Friday, December 4, 2009

Some TLC for Your Data

Did you ever wonder why the data error was entered into the system, database, or report that’s right there in front of you?

You can look at it a hundred different ways.

-- The customer entered the data wrong on the website.
-- The call centre rep, entered the data wrong on the website.
-- The sales rep, forgot to enter his sales for the month of September and keyed it in for October.
-- The programmer entered the wrong statement in the data integration script.
-- The programmer put ‘greater than’ instead of ‘less than’ statement in the summarization script.
-- The business analyst did not provide the correct data retention requirements, and that’s why you have 6 months of summarized data vs. 16 months.
-- No one could come to a consensus on the definition of the value, that’s why we have 187 values for that field.

These are just a few reasons bad data is where it is.


What I’d like to know is what are your reasons, or the reasons you’ve heard. Feel free to let me know, send me a list of reasons why bad data existed in your system, application, database or report. I don’t want high level reasons, let’s have the granular reasons. When I get to 101 I’ll publish the list for all to see (no names or course).

However, here’s another reason to think about it. It’s apathy.

Really, really.

To have good, quality, accurate data all you need is a little TLC. For data to be accurate people, need to care just a little more about what they are doing. In the above examples, if people gave a little TLC there would be no bad data.

We live in a rushed, hurried world where everything is needed yesterday so a little TLC is hard to come by.

Thursday, November 12, 2009

Book Review: Viral Data in SOA


“Virus: A microorganism smaller than a bacteria, which cannot grow or reproduce apart from a living cell. A virus invades living cells and uses their chemical machinery to keep itself alive and to replicate itself. It may reproduce with fidelity or with errors (mutations)-this ability to mutate is responsible for the ability of some viruses to change slightly in each infected person, making treatment more difficult.” Medicine.net

In the early stages of the flu season, it is only appropriate we take a quick look at viral infections.

With discussions about service oriented architecture, concerns about data quality, and data management will become highlighted to any organization. As bad data infects one portion it will easily flow through to other modules, databases, process flows, reports and decision points of your company.
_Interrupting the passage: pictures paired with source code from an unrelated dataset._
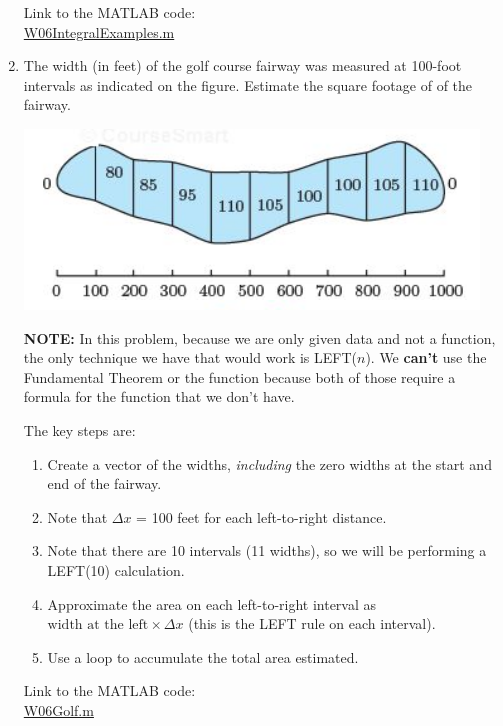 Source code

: \begin{enumerate}[1.]
\begin{Solution}
Link to the MATLAB code: \\
\href{http://www.mast.queensu.ca/~apsc171/MNTCP01/PracticeProblems/MATLAB/W06IntegralExamples.m}{W06IntegralExamples.m}
\end{Solution}

\item 
  \begin{Question}
    The width (in feet) of the golf course fairway was measured at
    100-foot intervals as indicated on the figure.  Estimate the square
    footage of of the fairway.  
    
    \begin{center}
      \includegraphics[width=0.5\linewidth]{graphics/Week06_IntegrationApplications/GolfHole}
    \end{center}
  \end{Question}
  
  
\begin{Solution}
  {\bf NOTE: } In this problem, because we are only given data and not
  a function, the only technique we have that would work is LEFT($n$).
  We {\bf can't} use the Fundamental Theorem or the \verb@integral@
  function because both of those require a formula for the function
  that we don't have.

The key steps are:
\begin{enumerate}[1.]
\item Create a vector of the widths, {\em including} the zero widths
  at the start and end of the fairway.
\item Note that  $\Delta x$ = 100 feet for each left-to-right distance.
\item Note that there are 10 intervals (11 widths), so we will be performing a LEFT(10) calculation.
\item Approximate the area on each left-to-right interval as
  $\mbox{width at the left} \times \Delta x$ (this is the LEFT rule on
  each interval).
\item Use a loop to accumulate the total area estimated.
\end{enumerate}

Link to the MATLAB code: \\
\href{http://www.mast.queensu.ca/~apsc171/MNTCP01/PracticeProblems/MATLAB/W06Golf.m}{W06Golf.m}


\end{Solution}
\end{enumerate}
One must be vigilante in monitoring data, and managing it.

What did I like about this book, everything. What didn’t I like about I, not much.

“Service –Oriented architectures are intended to encourage solution builders to create offerings that can readily transcend point-in-time solutions.”

The author, Neal A. Fishman, talks about data governance and the critical role communication plays. He identifies that data governance can also be handled in a proactive and reactive manner. He identifies what needs to be done to enforce data governance in a SOA environment, and how the control points can govern data quality. Those points being:

-- 1. Ensure: Controls for operating
-- 2. Assure : Controls for performing
-- 3. Insure: Controls for sustaining
-- 4. Reassure: Controls for continuity

He describes data quality and data governance in great detail within the SOA environment and the author states:

“The effectiveness of data governance depends on how the governance body reacts and adapts to the cultural environment.”

With that the author describes the dialing system to tweak operations. ED-SODA provides the dimensions needed to adjust the data governance process. It can be used for virtually any culture if not all.

And if you are having issues with building a data governance model, step into the reference model, for this is where you will get your basics for developing controls in data governance.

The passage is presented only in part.